Table 4 First order interaction in daily live-weight gain (DLWG) and days to slaughter between feeding system and gender of finishing beef animals receiving maize-silage-based diets of contrasting crude protein concentrations

a,bMeans with different superscripts differ significantly (P < 0.05).

Carcass characteristics

SHF had better KO percentages than HF (55.9 v. 54.9%, P < 0.01), which was reflected in the marginally higher carcass weights of SHF, given that the two breeds were slaughtered at relatively similar LWs. Steers had significantly (P < 0.001) higher KO percentages than bulls (56.1 v. 54.7, P < 0.001), despite bulls having heavier carcass weights compared with steers, due to the higher target slaughter weight of bulls. Diet did not appear to influence either KO percentage or carcass weight (mean KO% = 55.4). Neither diet, gender nor feeding system significantly influenced conformation scores on either the Meat and Livestock Commission (MLC) or 15-point scoring systems (Table 5), although the difference between MLC conformation scores for diet CON and diets LUDP and HUDP did approach statistical significance (P = 0.055). With respect to breed, SHF had significantly higher (P < 0.05) conformation scores than HF on both the MLC and 15-point systems. Fat scores on both systems were not significantly influenced by breed, diet or housing system. However, steers had significantly greater (P < 0.005) fat scores than bulls.
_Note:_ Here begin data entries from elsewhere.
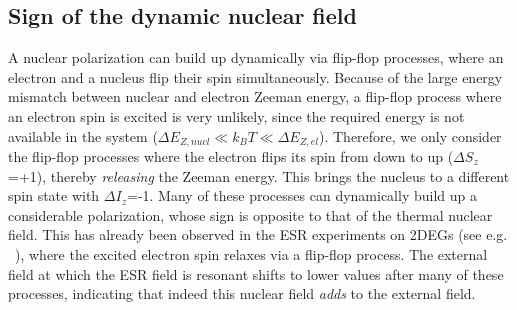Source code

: \documentclass[12pt,aps,nofootinbib]{revtex4-1}
\begin{document}
\subsection{Sign of the dynamic nuclear field}
A nuclear polarization can build up dynamically via flip-flop
processes, where an electron and a nucleus flip their spin
simultaneously. Because of the large energy mismatch between
nuclear and electron Zeeman energy, a flip-flop process where an
electron spin is excited is very unlikely, since the required
energy is not available in the system ($\Delta
E_{Z,nucl}\!\ll\!k_BT\!\ll\!\Delta E_{Z,el}$). Therefore, we only
consider the flip-flop processes where the electron flips its spin
from down to up ($\Delta S_z$=+1), thereby \textit{releasing} the
Zeeman energy. This brings the nucleus to a different spin state
with $\Delta I_z$=-1. Many of these processes can dynamically
build up a considerable polarization, whose sign is opposite to
that of the thermal nuclear field. This has already been observed
in the ESR experiments on 2DEGs (see e.g. ~\textcite{dobers88}),
where the excited electron spin relaxes via a flip-flop process.
The external field at which the ESR field is resonant shifts to
lower values after many of these processes, indicating that indeed
this nuclear field \textit{adds} to the external field.



\end{document}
There was a significant (P < 0.05) first order interaction between gender and dietary treatment in that bulls and steers had similar MLC fat scores in treatment LUDP, but bulls, when compared with steers, had considerably lower scores in diets CON and HUDP (Table 6). This trend was also apparent using the 15-point fat score system but at a lower overall level of significance. Breed did not appear to influence fat scores on either system. However, there was a feeding system by breed interaction whereby SHF fed in straw-bedded group pens had significantly lower (P < 0.05) MLC fat scores than SHF fed through electronic gates (Table 7). In contrast, HF had marginally higher MLC fat scores when fed in straw-bedded group pens when compared with electronic gates. This trend was also apparent when the 15-point fat scoring system was applied, although some discrepancy occurs between the two scales so far as statistical interpretation is concerned.

Table 5 Killing-out percentage, carcass weight, fat scores, and conformation scores of finished beef cattle of different gender and breed fed behind either electronic gates or in group pens whilst receiving maize-silage-based diets of contrasting crude protein concentrations

SHF = Simmental cross Holstein-Friesian; HF = Holstein-Friesian.

Fat score basis: 20 = 1, 45 = 2, 65 = 3, 90 = 4L. Conformation score basis: 20 = P, 30 = − O, 55 = O+, 85 = R, 115 = − U.

Table 6 First order interaction in fat scores between dietary treatment and gender of finishing beef animals receiving maize-silage-based diets of contrasting crude protein concentrations

a,bMeans with different superscripts differ significantly (P < 0.05).

15-point scale of De Boer et al. (Reference De Boer, Dumont, Pomeroy and Weniger1974).

Table 7 First order interaction in fat scores between feeding system and breed of finishing beef animals receiving maize-silage-based diets of contrasting crude protein concentrations

a,bMeans with different superscripts differ significantly (P < 0.05).

SHF = Simmental cross Holstein-Friesian; HF = Holstein-Friesian.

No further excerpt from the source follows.